Evidence of positive surgical margins, seminal vesicle invasion, bladder neck invasion, and extracapsular extension also increase the risk of recurrence. This additional risk can be ascertained via the use of a postoperative nomogram. Patients at high risk of recurrence should be considered for early adjuvant external beam radiotherapy to the surgical field 3 to 6 months after surgery.

Advantages and disadvantages of radical prostatectomy

Advantages of radical prostatectomy include the ability to accurately stage the cancer with the surgical specimen and the ability to remove the pelvic lymph nodes in patients at intermediate and high risk. Another advantage is that postoperative surveillance is straightforward: PSA should become undetectable after surgery, and a measurable increase in PSA represents disease recurrence.

Disadvantages include:

  • The risk of surgical complications (reported in 3% to 17% of cases)24
  • An average hospital stay of 1 to 3 days (and a typical 3 to 6 weeks before returning to work)
  • The need for a Foley catheter for 10 to 14 days
  • The risk of incontinence and impotence, which are very distressing to patients.
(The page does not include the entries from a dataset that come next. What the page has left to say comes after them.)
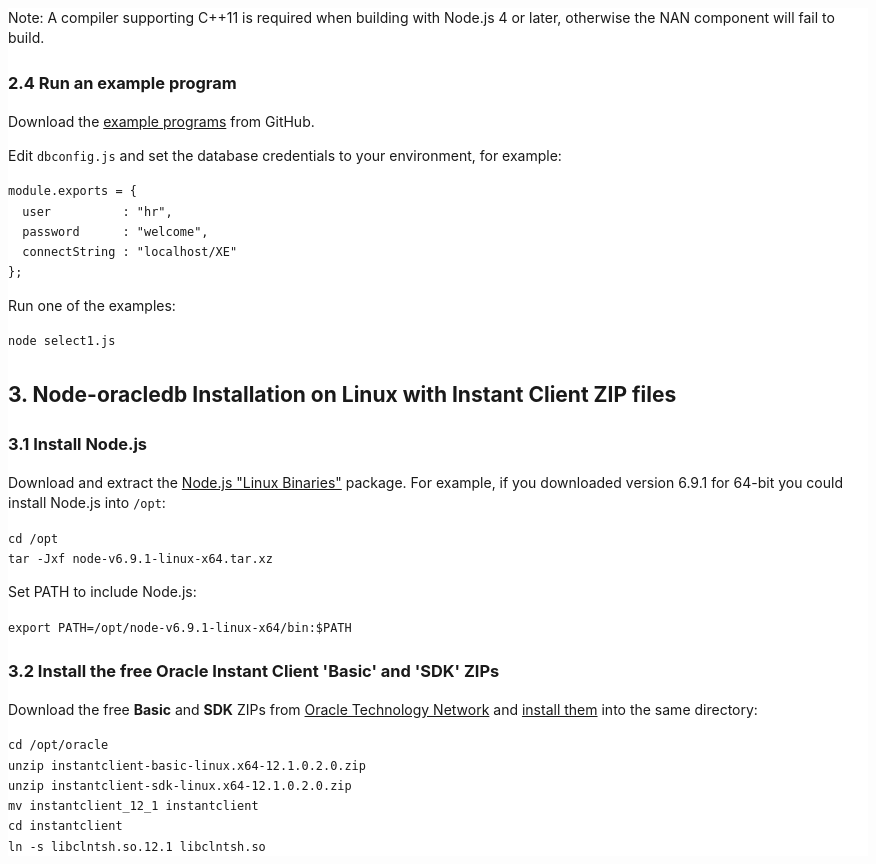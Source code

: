 Note: A compiler supporting C++11 is required when building with
Node.js 4 or later, otherwise the NAN component will fail to build.

### 2.4 Run an example program

Download the
[example programs](https://github.com/oracle/node-oracledb/tree/master/examples) from GitHub.

Edit `dbconfig.js` and set the database credentials to your
environment, for example:

```
module.exports = {
  user          : "hr",
  password      : "welcome",
  connectString : "localhost/XE"
};
```

Run one of the examples:

```
node select1.js
```

## <a name="instzip"></a> 3. Node-oracledb Installation on Linux with Instant Client ZIP files

### 3.1 Install Node.js

Download and extract the [Node.js "Linux Binaries"](http://nodejs.org)
package.  For example, if you downloaded version 6.9.1 for 64-bit you
could install Node.js into `/opt`:

```
cd /opt
tar -Jxf node-v6.9.1-linux-x64.tar.xz
```

Set PATH to include Node.js:

```
export PATH=/opt/node-v6.9.1-linux-x64/bin:$PATH
```

### 3.2 Install the free Oracle Instant Client 'Basic' and 'SDK' ZIPs

Download the free **Basic** and **SDK** ZIPs from
[Oracle Technology Network](http://www.oracle.com/technetwork/topics/linuxx86-64soft-092277.html)
and
[install them](http://www.oracle.com/technetwork/topics/linuxx86-64soft-092277.html#ic_x64_inst)
into the same directory:

```
cd /opt/oracle
unzip instantclient-basic-linux.x64-12.1.0.2.0.zip
unzip instantclient-sdk-linux.x64-12.1.0.2.0.zip
mv instantclient_12_1 instantclient
cd instantclient
ln -s libclntsh.so.12.1 libclntsh.so
```
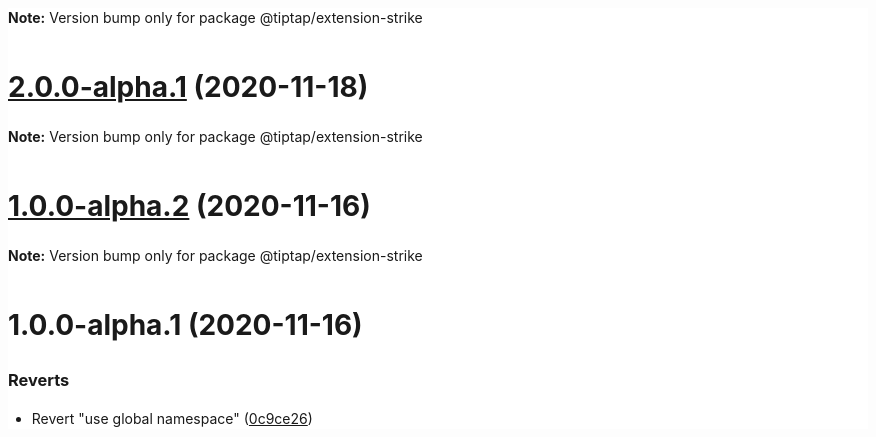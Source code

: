 **Note:** Version bump only for package @tiptap/extension-strike





# [2.0.0-alpha.1](https://github.com/ueberdosis/tiptap/compare/@tiptap/extension-strike@1.0.0-alpha.2...@tiptap/extension-strike@2.0.0-alpha.1) (2020-11-18)

**Note:** Version bump only for package @tiptap/extension-strike





# [1.0.0-alpha.2](https://github.com/ueberdosis/tiptap/compare/@tiptap/extension-strike@1.0.0-alpha.1...@tiptap/extension-strike@1.0.0-alpha.2) (2020-11-16)

**Note:** Version bump only for package @tiptap/extension-strike





# 1.0.0-alpha.1 (2020-11-16)


### Reverts

* Revert "use global namespace" ([0c9ce26](https://github.com/ueberdosis/tiptap/commit/0c9ce26c02c07d88a757c01b0a9d7f9e2b0b7502))
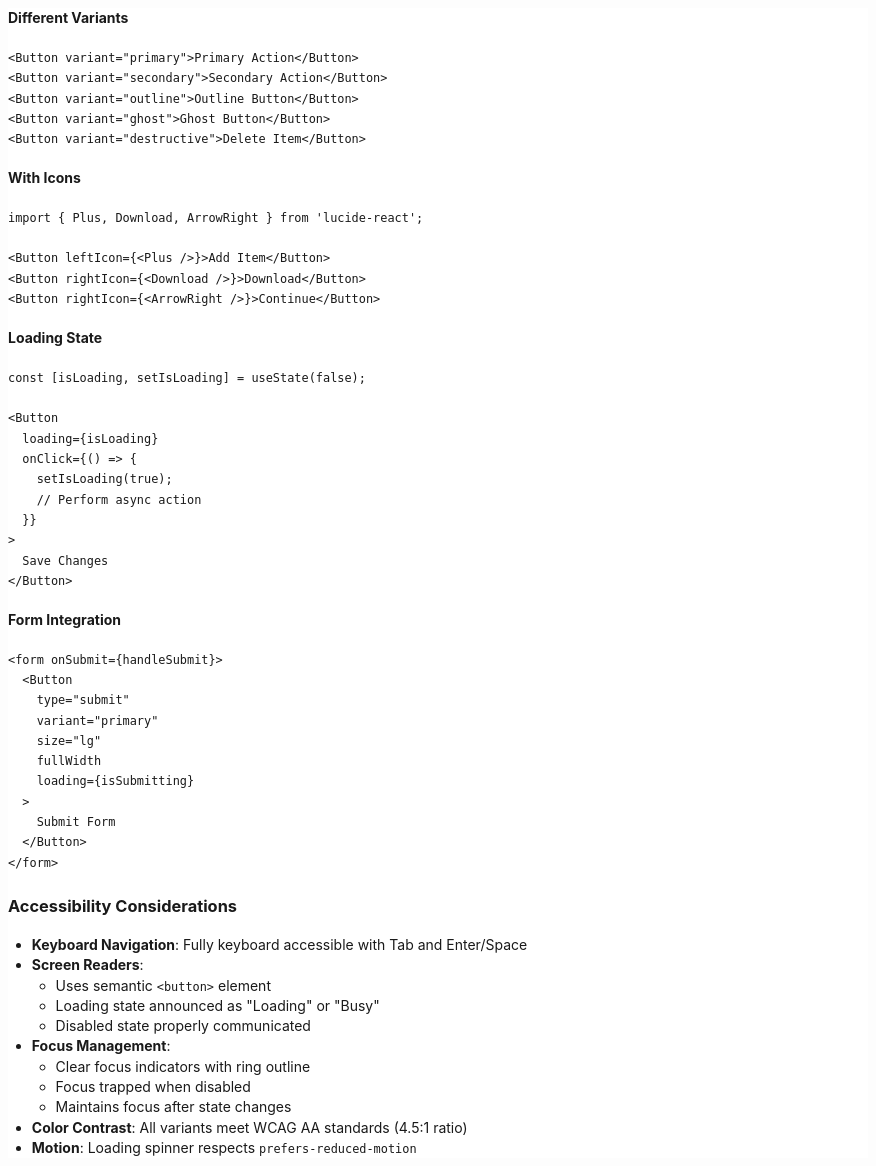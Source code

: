 #### Different Variants
```tsx
<Button variant="primary">Primary Action</Button>
<Button variant="secondary">Secondary Action</Button>
<Button variant="outline">Outline Button</Button>
<Button variant="ghost">Ghost Button</Button>
<Button variant="destructive">Delete Item</Button>
```

#### With Icons
```tsx
import { Plus, Download, ArrowRight } from 'lucide-react';

<Button leftIcon={<Plus />}>Add Item</Button>
<Button rightIcon={<Download />}>Download</Button>
<Button rightIcon={<ArrowRight />}>Continue</Button>
```

#### Loading State
```tsx
const [isLoading, setIsLoading] = useState(false);

<Button 
  loading={isLoading}
  onClick={() => {
    setIsLoading(true);
    // Perform async action
  }}
>
  Save Changes
</Button>
```

#### Form Integration
```tsx
<form onSubmit={handleSubmit}>
  <Button 
    type="submit" 
    variant="primary" 
    size="lg"
    fullWidth
    loading={isSubmitting}
  >
    Submit Form
  </Button>
</form>
```

### Accessibility Considerations

- **Keyboard Navigation**: Fully keyboard accessible with Tab and Enter/Space
- **Screen Readers**: 
  - Uses semantic `<button>` element
  - Loading state announced as "Loading" or "Busy"
  - Disabled state properly communicated
- **Focus Management**: 
  - Clear focus indicators with ring outline
  - Focus trapped when disabled
  - Maintains focus after state changes
- **Color Contrast**: All variants meet WCAG AA standards (4.5:1 ratio)
- **Motion**: Loading spinner respects `prefers-reduced-motion`
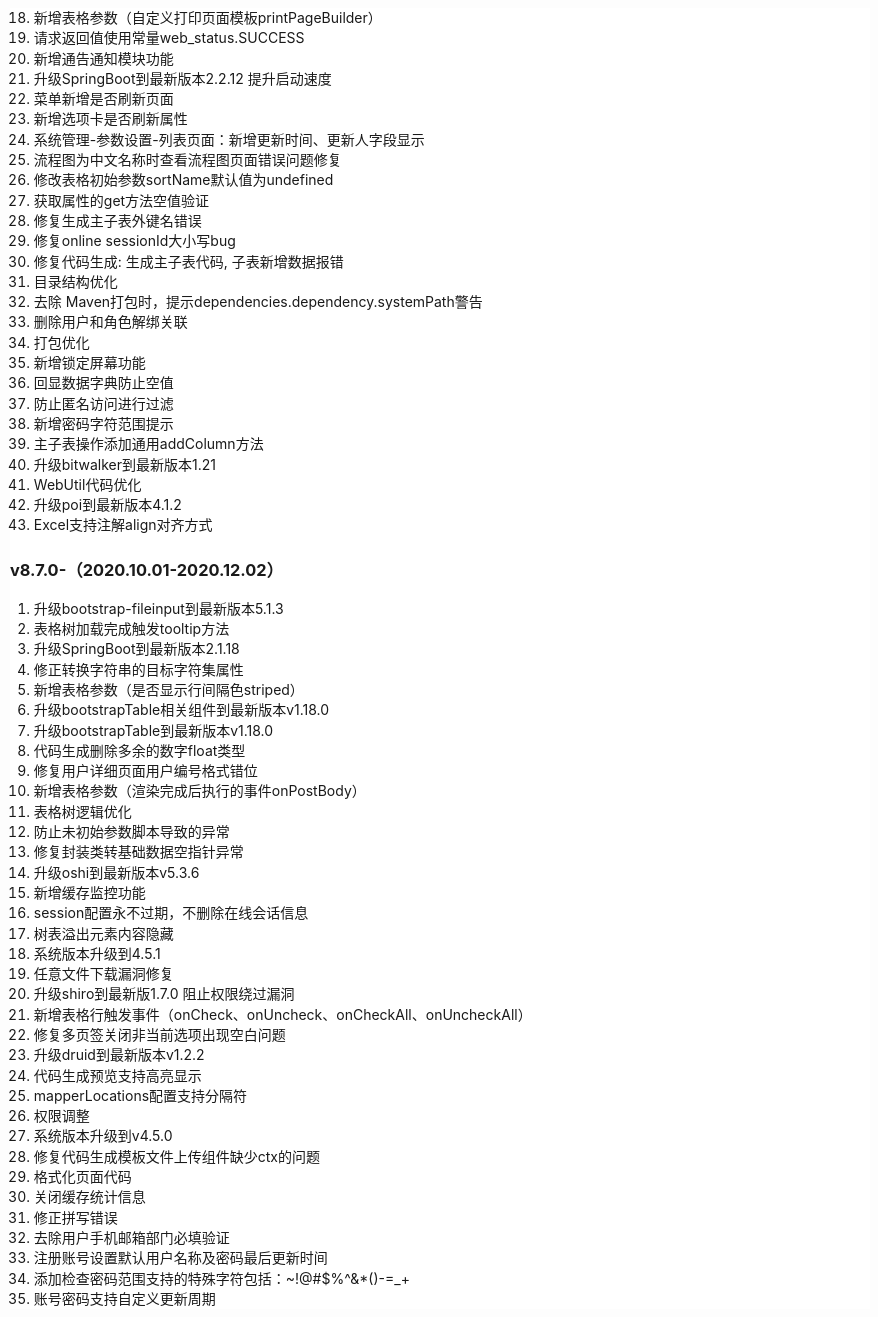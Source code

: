18. 新增表格参数（自定义打印页面模板printPageBuilder）
19. 请求返回值使用常量web_status.SUCCESS
20. 新增通告通知模块功能
21. 升级SpringBoot到最新版本2.2.12 提升启动速度
22. 菜单新增是否刷新页面
23. 新增选项卡是否刷新属性
24. 系统管理-参数设置-列表页面：新增更新时间、更新人字段显示
25. 流程图为中文名称时查看流程图页面错误问题修复
26. 修改表格初始参数sortName默认值为undefined
27. 获取属性的get方法空值验证
28. 修复生成主子表外键名错误
29. 修复online sessionId大小写bug
30. 修复代码生成: 生成主子表代码, 子表新增数据报错
31. 目录结构优化
32. 去除 Maven打包时，提示dependencies.dependency.systemPath警告
33. 删除用户和角色解绑关联
34. 打包优化
35. 新增锁定屏幕功能
36. 回显数据字典防止空值
37. 防止匿名访问进行过滤
38. 新增密码字符范围提示
39. 主子表操作添加通用addColumn方法
40. 升级bitwalker到最新版本1.21
41. WebUtil代码优化
42. 升级poi到最新版本4.1.2
43. Excel支持注解align对齐方式

### v8.7.0-（2020.10.01-2020.12.02）
1. 升级bootstrap-fileinput到最新版本5.1.3
2. 表格树加载完成触发tooltip方法
3. 升级SpringBoot到最新版本2.1.18
4. 修正转换字符串的目标字符集属性
5. 新增表格参数（是否显示行间隔色striped）
6. 升级bootstrapTable相关组件到最新版本v1.18.0
7. 升级bootstrapTable到最新版本v1.18.0
8. 代码生成删除多余的数字float类型
9. 修复用户详细页面用户编号格式错位
10. 新增表格参数（渲染完成后执行的事件onPostBody）
11. 表格树逻辑优化
12. 防止未初始参数脚本导致的异常
13. 修复封装类转基础数据空指针异常
14. 升级oshi到最新版本v5.3.6
15. 新增缓存监控功能
16. session配置永不过期，不删除在线会话信息
17. 树表溢出元素内容隐藏
18. 系统版本升级到4.5.1
19. 任意文件下载漏洞修复
20. 升级shiro到最新版1.7.0 阻止权限绕过漏洞
21. 新增表格行触发事件（onCheck、onUncheck、onCheckAll、onUncheckAll）
22. 修复多页签关闭非当前选项出现空白问题
23. 升级druid到最新版本v1.2.2
24. 代码生成预览支持高亮显示
25. mapperLocations配置支持分隔符
26. 权限调整
27. 系统版本升级到v4.5.0
28. 修复代码生成模板文件上传组件缺少ctx的问题
29. 格式化页面代码
30. 关闭缓存统计信息
31. 修正拼写错误
32. 去除用户手机邮箱部门必填验证
33. 注册账号设置默认用户名称及密码最后更新时间
34. 添加检查密码范围支持的特殊字符包括：~!@#$%^&*()-=_+
35. 账号密码支持自定义更新周期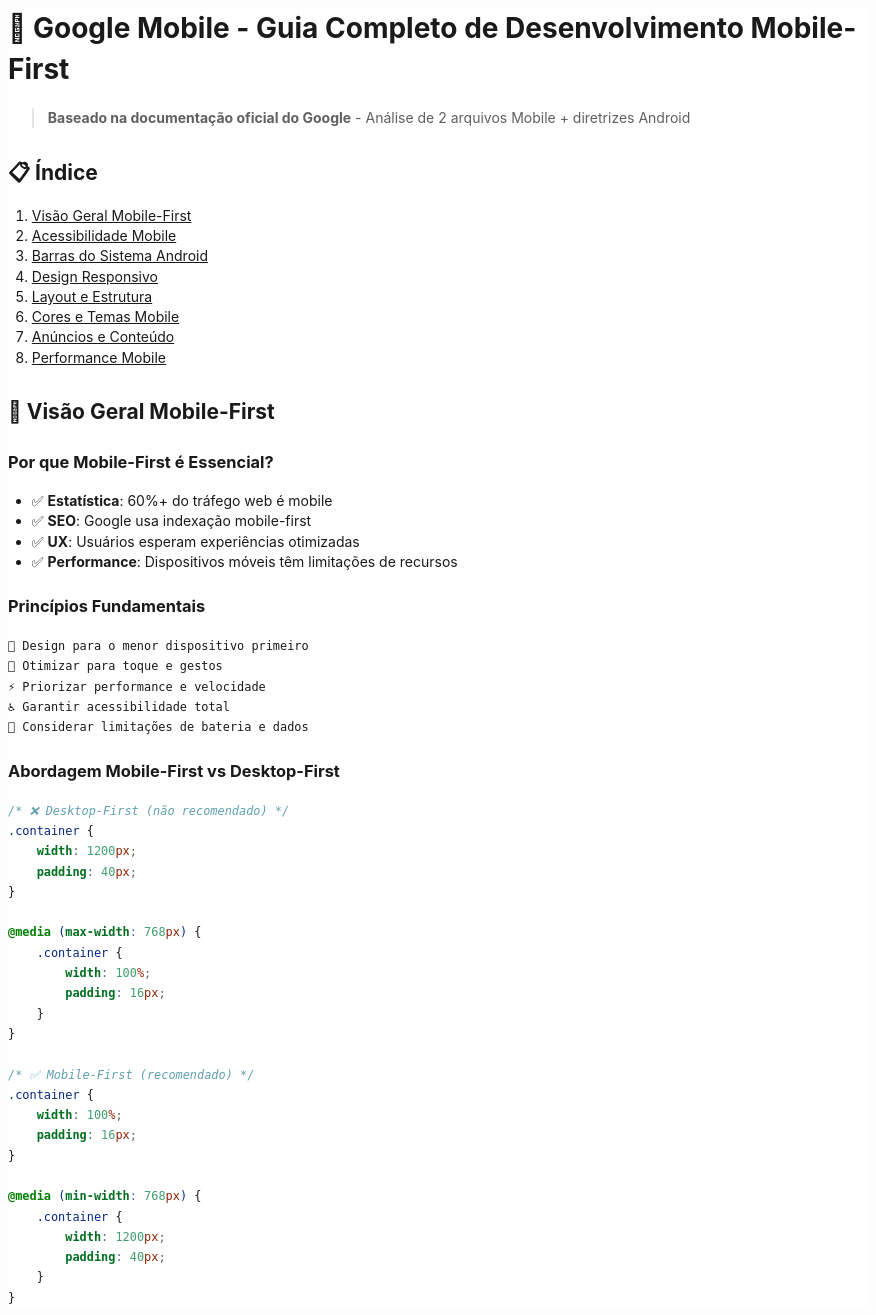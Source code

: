 # 📱 Google Mobile - Guia Completo de Desenvolvimento Mobile-First

> **Baseado na documentação oficial do Google** - Análise de 2 arquivos Mobile + diretrizes Android

## 📋 Índice

1. [Visão Geral Mobile-First](#visão-geral-mobile-first)
2. [Acessibilidade Mobile](#acessibilidade-mobile)
3. [Barras do Sistema Android](#barras-do-sistema-android)
4. [Design Responsivo](#design-responsivo)
5. [Layout e Estrutura](#layout-e-estrutura)
6. [Cores e Temas Mobile](#cores-e-temas-mobile)
7. [Anúncios e Conteúdo](#anúncios-e-conteúdo)
8. [Performance Mobile](#performance-mobile)

## 🎯 Visão Geral Mobile-First

### **Por que Mobile-First é Essencial?**
- ✅ **Estatística**: 60%+ do tráfego web é mobile
- ✅ **SEO**: Google usa indexação mobile-first
- ✅ **UX**: Usuários esperam experiências otimizadas
- ✅ **Performance**: Dispositivos móveis têm limitações de recursos

### **Princípios Fundamentais**
```
🎯 Design para o menor dispositivo primeiro
📱 Otimizar para toque e gestos
⚡ Priorizar performance e velocidade
♿ Garantir acessibilidade total
🔋 Considerar limitações de bateria e dados
```

### **Abordagem Mobile-First vs Desktop-First**
```css
/* ❌ Desktop-First (não recomendado) */
.container {
    width: 1200px;
    padding: 40px;
}

@media (max-width: 768px) {
    .container {
        width: 100%;
        padding: 16px;
    }
}

/* ✅ Mobile-First (recomendado) */
.container {
    width: 100%;
    padding: 16px;
}

@media (min-width: 768px) {
    .container {
        width: 1200px;
        padding: 40px;
    }
}
```
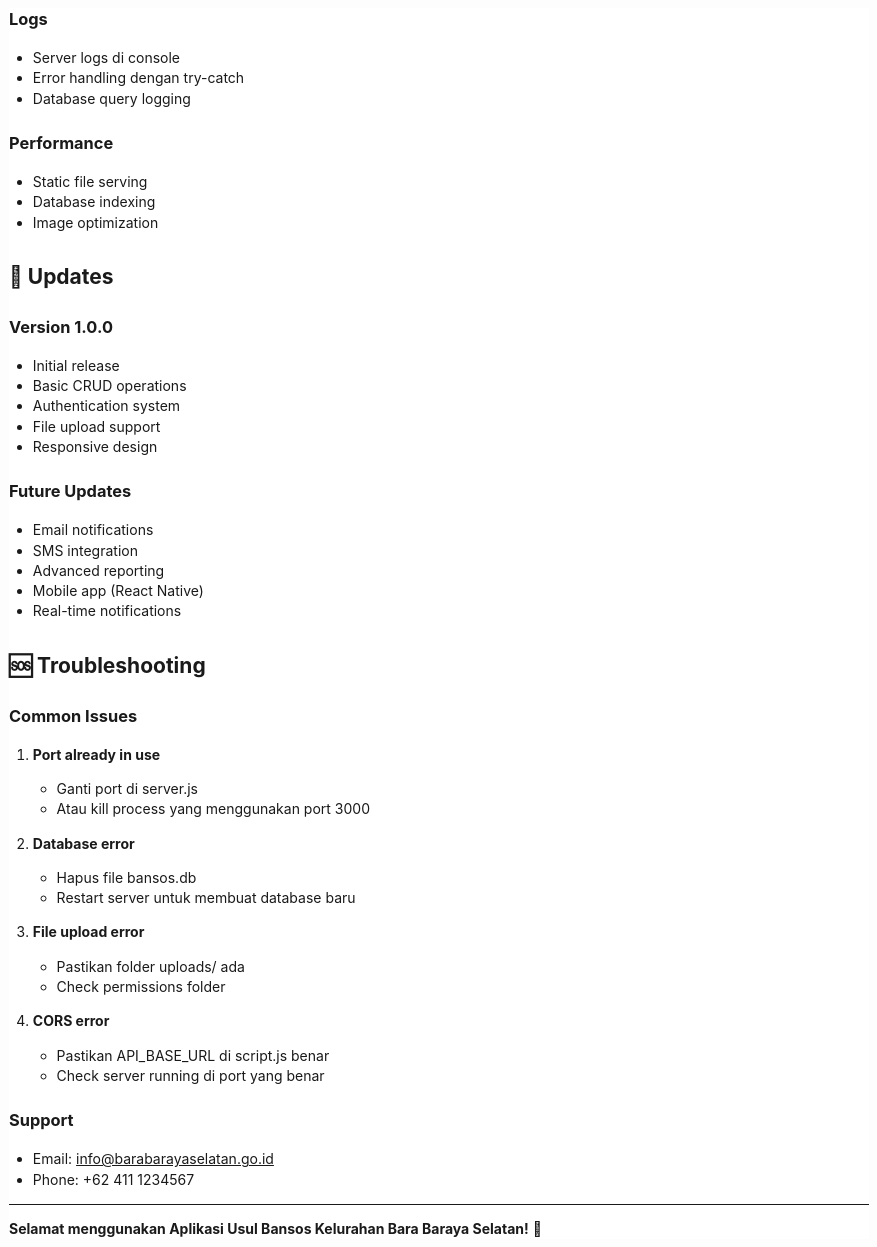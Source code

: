 ### Logs
- Server logs di console
- Error handling dengan try-catch
- Database query logging

### Performance
- Static file serving
- Database indexing
- Image optimization

## 🔄 Updates

### Version 1.0.0
- Initial release
- Basic CRUD operations
- Authentication system
- File upload support
- Responsive design

### Future Updates
- Email notifications
- SMS integration
- Advanced reporting
- Mobile app (React Native)
- Real-time notifications

## 🆘 Troubleshooting

### Common Issues

1. **Port already in use**
   - Ganti port di server.js
   - Atau kill process yang menggunakan port 3000

2. **Database error**
   - Hapus file bansos.db
   - Restart server untuk membuat database baru

3. **File upload error**
   - Pastikan folder uploads/ ada
   - Check permissions folder

4. **CORS error**
   - Pastikan API_BASE_URL di script.js benar
   - Check server running di port yang benar

### Support
- Email: info@barabarayaselatan.go.id
- Phone: +62 411 1234567

---

**Selamat menggunakan Aplikasi Usul Bansos Kelurahan Bara Baraya Selatan!** 🎉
Postoperative incontinence is typically defined as the need for any type of protective pad for leakage. Up to 70% of patients have incontinence in the first 3 months after surgery, but 82% to 94% of patients regain continence by 12 months.24 A small percentage of patients (3% to 5%) have significant permanent incontinence.

Counseling about postoperative erectile dysfunction

All patients should be counseled about the risk of a postoperative decrease in erectile function, especially those with pre-existing erectile dysfunction. Potency is defined as the ability to have an erection suitable for intercourse (with or without phosphodiesterase type 5 inhibitors) more than 50% of the time. In men with bilateral nerve-sparing open prostatectomy, potency rates at 12 months have been reported between 63% and 81%.13

Data on potency rates vary widely because of differences in how potency was defined, selection bias, and the multifactorial nature of erectile dysfunction. Also, because single-institution, single-surgeon reports and advertisements tend to underestimate rates of impotence after radical prostatectomy by any approach, many patients have false expectations.

INTERSTITIAL BRACHYTHERAPY FOR LOW-RISK CANCERS

Interstitial brachytherapy delivers a localized, high dose (125 to 145 Gy) of radiation to the prostate, with minimal radiation dosing to the bladder, rectum, or other adjacent organs and tissues. “Seeds” or small pellets containing a radioisotope (iodine 125 or palladium 103) are stereotactically implanted through the perineum into the prostate under ultrasonographic guidance. Computerized mapping done before or during surgery helps determine the optimal placement of the seeds, the object being to cover at least 90% of the prostate with 100% of the radiation dose.

In permanent brachytherapy, the implants give off radiation at a low dose rate over weeks to months and are left in place permanently. In temporary brachytherapy, seeds are implanted to deliver a low or high dose rate for a specified period, and then they are removed.

“Implant quality,” ie, delivery of more than 90% of the radiation dose, is a major predictor of success and can depend on both the available instrumentation and the skill of the operator.

Caveats about brachytherapy

The evidence in support of combining androgen deprivation therapy and interstitial brachytherapy is poor, and there is some evidence of increased rates of irritative voiding symptoms,27 so this is generally not recommended.

Interstitial brachytherapy as monotherapy has usually been reserved for patients with low-risk cancer with a low likelihood of extracapsular disease extension or pelvic lymph node involvement. No randomized controlled clinical trial has compared brachytherapy with radical prostatectomy or external beam radiotherapy. One large long-term study reported an 8-year biochemical recurrence rate of 18% in patients with low-risk cancer and 30% in patients with intermediate-risk cancer.28 The long-term efficacy of brachytherapy for intermediate- and high-risk prostate cancer is still under investigation.